╭─ Provided material
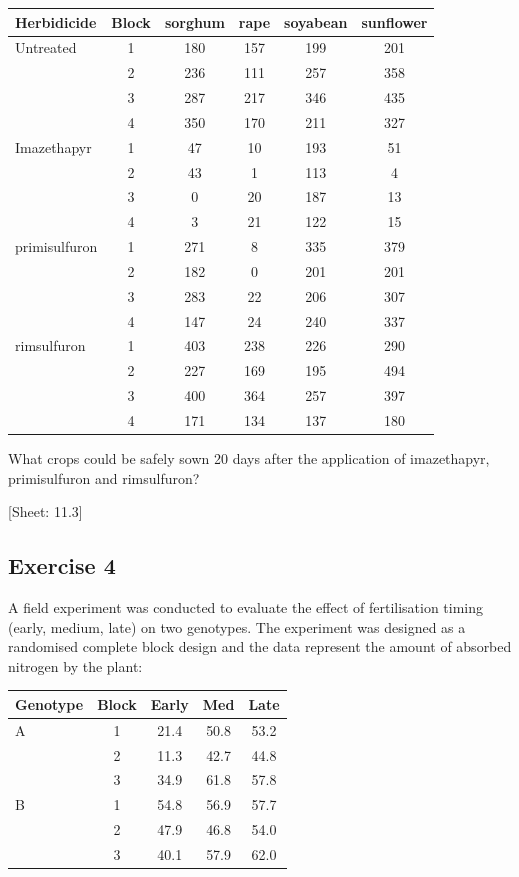\documentclass[a4paper,12pt,oneside]{book}
\begin{document}
\begin{longtable}[]{@{}lccccc@{}}
\toprule()
Herbidicide & Block & sorghum & rape & soyabean & sunflower \\
\midrule()
\endhead
Untreated & 1 & 180 & 157 & 199 & 201 \\
& 2 & 236 & 111 & 257 & 358 \\
& 3 & 287 & 217 & 346 & 435 \\
& 4 & 350 & 170 & 211 & 327 \\
Imazethapyr & 1 & 47 & 10 & 193 & 51 \\
& 2 & 43 & 1 & 113 & 4 \\
& 3 & 0 & 20 & 187 & 13 \\
& 4 & 3 & 21 & 122 & 15 \\
primisulfuron & 1 & 271 & 8 & 335 & 379 \\
& 2 & 182 & 0 & 201 & 201 \\
& 3 & 283 & 22 & 206 & 307 \\
& 4 & 147 & 24 & 240 & 337 \\
rimsulfuron & 1 & 403 & 238 & 226 & 290 \\
& 2 & 227 & 169 & 195 & 494 \\
& 3 & 400 & 364 & 257 & 397 \\
& 4 & 171 & 134 & 137 & 180 \\
\bottomrule()
\end{longtable}

What crops could be safely sown 20 days after the application of imazethapyr, primisulfuron and rimsulfuron?

{[}Sheet: 11.3{]}

\hypertarget{exercise-4-4}{%
\subsection{Exercise 4}\label{exercise-4-4}}

A field experiment was conducted to evaluate the effect of fertilisation timing (early, medium, late) on two genotypes. The experiment was designed as a randomised complete block design and the data represent the amount of absorbed nitrogen by the plant:

\begin{longtable}[]{@{}lcccc@{}}
\toprule()
Genotype & Block & Early & Med & Late \\
\midrule()
\endhead
A & 1 & 21.4 & 50.8 & 53.2 \\
& 2 & 11.3 & 42.7 & 44.8 \\
& 3 & 34.9 & 61.8 & 57.8 \\
B & 1 & 54.8 & 56.9 & 57.7 \\
& 2 & 47.9 & 46.8 & 54.0 \\
& 3 & 40.1 & 57.9 & 62.0 \\
\bottomrule()
\end{longtable}
\end{document}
╰─
**Task objective:**
Verbatim transcription needed, from the opening line of the entries above through the line containing "346 & 435 \\"; pictures do not belong in it.

**Answer section:**
\documentclass[a4paper,12pt,oneside]{book}
\begin{document}
\begin{longtable}[]{@{}lccccc@{}}
\toprule()
Herbidicide & Block & sorghum & rape & soyabean & sunflower \\
\midrule()
\endhead
Untreated & 1 & 180 & 157 & 199 & 201 \\
& 2 & 236 & 111 & 257 & 358 \\
& 3 & 287 & 217 & 346 & 435 \\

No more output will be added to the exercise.